Education Law Prof Blog: Study: Explaining the Underrepresentation of High-Achieving Students of Color in Gifted Programs
Jason A. Grissom and Christopher Redding (Vanderbilt) have published Discretion and Disproportionality: Explaining the Underrepresentation of High-Achieving Students of Color in Gifted Programs. The study concludes, in part, that universal gifted screening procedures could address differences in referral rates for non-white students to gifted student programs. From the abstract:
Students of color are underrepresented in gifted programs relative to White students, but the reasons for this underrepresention are poorly understood. We investigate the predictors of gifted assignment using nationally representative, longitudinal data on elementary students.

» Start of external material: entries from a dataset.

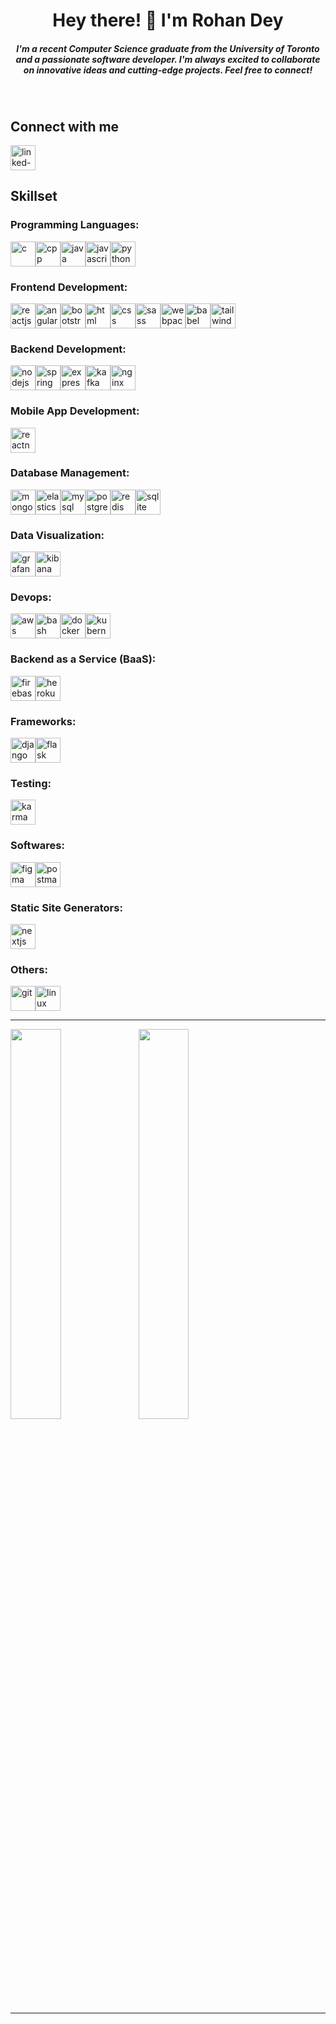 <h1 align="center">Hey there! 👋 I'm Rohan Dey</h1>

<h5 align="center">I'm a recent Computer Science graduate from the University of Toronto and a passionate software developer. I'm always excited to collaborate on innovative ideas and cutting-edge projects. Feel free to connect!</h5><br>

<h2 align="left">Connect with me</h2>

<p>
  <a href="https://www.linkedin.com/in/rohan-dey-30ba9b1b6/">
    <img src="https://raw.githubusercontent.com/ryantusi/Github_Profile_README_Generator/main/src/images/icons/Social/linked-in-alt.svg" width="40" height="40" title="linked-in-alt" />
  </a>
</p>

<h2 align="left">Skillset</h2>

<h3 align="left">Programming Languages:</h3>

<p align='left'><img src="https://raw.githubusercontent.com/ryantusi/Github_Profile_README_Generator/main/src/images/icons/ProgrammingLanguages/c.svg" width='40' height='40' title='c'/><img src="https://raw.githubusercontent.com/ryantusi/Github_Profile_README_Generator/main/src/images/icons/ProgrammingLanguages/cpp.svg" width='40' height='40' title='cpp'/><img src="https://raw.githubusercontent.com/ryantusi/Github_Profile_README_Generator/main/src/images/icons/ProgrammingLanguages/java.svg" width='40' height='40' title='java'/><img src="https://raw.githubusercontent.com/ryantusi/Github_Profile_README_Generator/main/src/images/icons/ProgrammingLanguages/javascript.svg" width='40' height='40' title='javascript'/><img src="https://raw.githubusercontent.com/ryantusi/Github_Profile_README_Generator/main/src/images/icons/ProgrammingLanguages/python.svg" width='40' height='40' title='python'/></p>

<h3 align="left">Frontend Development:</h3>

<p align='left'><img src="https://raw.githubusercontent.com/ryantusi/Github_Profile_README_Generator/main/src/images/icons/FrontendDevelopment/reactjs.svg" width='40' height='40' title='reactjs'/><img src="https://raw.githubusercontent.com/ryantusi/Github_Profile_README_Generator/main/src/images/icons/FrontendDevelopment/angularjs.svg" width='40' height='40' title='angularjs'/><img src="https://raw.githubusercontent.com/ryantusi/Github_Profile_README_Generator/main/src/images/icons/FrontendDevelopment/bootstrap.svg" width='40' height='40' title='bootstrap'/><img src="https://raw.githubusercontent.com/ryantusi/Github_Profile_README_Generator/main/src/images/icons/FrontendDevelopment/html.svg" width='40' height='40' title='html'/><img src="https://raw.githubusercontent.com/ryantusi/Github_Profile_README_Generator/main/src/images/icons/FrontendDevelopment/css.svg" width='40' height='40' title='css'/><img src="https://raw.githubusercontent.com/ryantusi/Github_Profile_README_Generator/main/src/images/icons/FrontendDevelopment/sass.svg" width='40' height='40' title='sass'/><img src="https://raw.githubusercontent.com/ryantusi/Github_Profile_README_Generator/main/src/images/icons/FrontendDevelopment/webpack.svg" width='40' height='40' title='webpack'/><img src="https://raw.githubusercontent.com/ryantusi/Github_Profile_README_Generator/main/src/images/icons/FrontendDevelopment/babel.svg" width='40' height='40' title='babel'/><img src="https://raw.githubusercontent.com/ryantusi/Github_Profile_README_Generator/main/src/images/icons/FrontendDevelopment/tailwind.svg" width='40' height='40' title='tailwind'/></p>

<h3 align="left">Backend Development:</h3>

<p align='left'><img src="https://raw.githubusercontent.com/ryantusi/Github_Profile_README_Generator/main/src/images/icons/BackendDevelopment/nodejs.svg" width='40' height='40' title='nodejs'/><img src="https://raw.githubusercontent.com/ryantusi/Github_Profile_README_Generator/main/src/images/icons/BackendDevelopment/spring.svg" width='40' height='40' title='spring'/><img src="https://raw.githubusercontent.com/ryantusi/Github_Profile_README_Generator/main/src/images/icons/BackendDevelopment/express.svg" width='40' height='40' title='express'/><img src="https://raw.githubusercontent.com/ryantusi/Github_Profile_README_Generator/main/src/images/icons/BackendDevelopment/kafka.svg" width='40' height='40' title='kafka'/><img src="https://raw.githubusercontent.com/ryantusi/Github_Profile_README_Generator/main/src/images/icons/BackendDevelopment/nginx.svg" width='40' height='40' title='nginx'/></p>

<h3 align="left">Mobile App Development:</h3>

<p align='left'><img src="https://raw.githubusercontent.com/ryantusi/Github_Profile_README_Generator/main/src/images/icons/MobileAppDevelopment/reactnative.svg" width='40' height='40' title='reactnative'/></p>

<h3 align="left">Database Management:</h3>

<p align='left'><img src="https://raw.githubusercontent.com/ryantusi/Github_Profile_README_Generator/main/src/images/icons/Database/mongodb.svg" width='40' height='40' title='mongodb'/><img src="https://raw.githubusercontent.com/ryantusi/Github_Profile_README_Generator/main/src/images/icons/Database/elasticsearch.svg" width='40' height='40' title='elasticsearch'/><img src="https://raw.githubusercontent.com/ryantusi/Github_Profile_README_Generator/main/src/images/icons/Database/mysql.svg" width='40' height='40' title='mysql'/><img src="https://raw.githubusercontent.com/ryantusi/Github_Profile_README_Generator/main/src/images/icons/Database/postgresql.svg" width='40' height='40' title='postgresql'/><img src="https://raw.githubusercontent.com/ryantusi/Github_Profile_README_Generator/main/src/images/icons/Database/redis.svg" width='40' height='40' title='redis'/><img src="https://raw.githubusercontent.com/ryantusi/Github_Profile_README_Generator/main/src/images/icons/Database/sqlite.svg" width='40' height='40' title='sqlite'/></p>

<h3 align="left">Data Visualization:</h3>

<p align='left'><img src="https://raw.githubusercontent.com/ryantusi/Github_Profile_README_Generator/main/src/images/icons/DataVisualization/grafana.svg" width='40' height='40' title='grafana'/><img src="https://raw.githubusercontent.com/ryantusi/Github_Profile_README_Generator/main/src/images/icons/DataVisualization/kibana.svg" width='40' height='40' title='kibana'/></p>

<h3 align="left">Devops:</h3>

<p align='left'><img src="https://raw.githubusercontent.com/ryantusi/Github_Profile_README_Generator/main/src/images/icons/Devops/aws.svg" width='40' height='40' title='aws'/><img src="https://raw.githubusercontent.com/ryantusi/Github_Profile_README_Generator/main/src/images/icons/Devops/bash.svg" width='40' height='40' title='bash'/><img src="https://raw.githubusercontent.com/ryantusi/Github_Profile_README_Generator/main/src/images/icons/Devops/docker.svg" width='40' height='40' title='docker'/><img src="https://raw.githubusercontent.com/ryantusi/Github_Profile_README_Generator/main/src/images/icons/Devops/kubernetes.svg" width='40' height='40' title='kubernetes'/></p>

<h3 align="left">Backend as a Service (BaaS):</h3>

<p align='left'><img src="https://raw.githubusercontent.com/ryantusi/Github_Profile_README_Generator/main/src/images/icons/BaaS/firebase.svg" width='40' height='40' title='firebase'/><img src="https://raw.githubusercontent.com/ryantusi/Github_Profile_README_Generator/main/src/images/icons/BaaS/heroku.svg" width='40' height='40' title='heroku'/></p>

<h3 align="left">Frameworks:</h3>

<p align='left'><img src="https://raw.githubusercontent.com/ryantusi/Github_Profile_README_Generator/main/src/images/icons/Framework/django.svg" width='40' height='40' title='django'/><img src="https://raw.githubusercontent.com/ryantusi/Github_Profile_README_Generator/main/src/images/icons/Framework/flask.svg" width='40' height='40' title='flask'/></p>

<h3 align="left">Testing:</h3>

<p align='left'><img src="https://raw.githubusercontent.com/ryantusi/Github_Profile_README_Generator/main/src/images/icons/Testing/karma.svg" width='40' height='40' title='karma'/></p>

<h3 align="left">Softwares:</h3>

<p align='left'><img src="https://raw.githubusercontent.com/ryantusi/Github_Profile_README_Generator/main/src/images/icons/Software/figma.svg" width='40' height='40' title='figma'/><img src="https://raw.githubusercontent.com/ryantusi/Github_Profile_README_Generator/main/src/images/icons/Software/postman.svg" width='40' height='40' title='postman'/></p>

<h3 align="left">Static Site Generators:</h3>

<p align='left'><img src="https://ih1.redbubble.net/image.4928907793.7534/st,small,507x507-pad,600x600,f8f8f8.jpg" width='40' height='40' title='nextjs'/></p>

<h3 align="left">Others:</h3>

<p align='left'><img src="https://raw.githubusercontent.com/ryantusi/Github_Profile_README_Generator/main/src/images/icons/Other/git.svg" width='40' height='40' title='git'/><img src="https://raw.githubusercontent.com/ryantusi/Github_Profile_README_Generator/main/src/images/icons/Other/linux.svg" width='40' height='40' title='linux'/></p>

<hr>

<div>
  <img width="40%" align="left" src="https://github-readme-stats.vercel.app/api/top-langs?username=RohanDey02&show_icons=true&locale=en&layout=compact" />
  <img width="40%" align="left" src="https://github-readme-streak-stats.herokuapp.com/?user=RohanDey02&" />
</div>

<br clear="both"><hr>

We document that even among students with high standardized test scores, Black students are less likely to be assigned to gifted services in both math and reading, a pattern that persists when controlling for other background factors, such as health and socioeconomic status, and characteristics of classrooms and schools. We then investigate the role of teacher discretion, leveraging research from political science suggesting that clients of government services from traditionally underrepresented groups benefit from diversity in the providers of those services, including teachers. Even after conditioning on test scores and other factors, Black students indeed are referred to gifted programs, particularly in reading, at significantly lower rates when taught by non-Black teachers, a concerning result given the relatively low incidence of assignment to own-race teachers among Black students.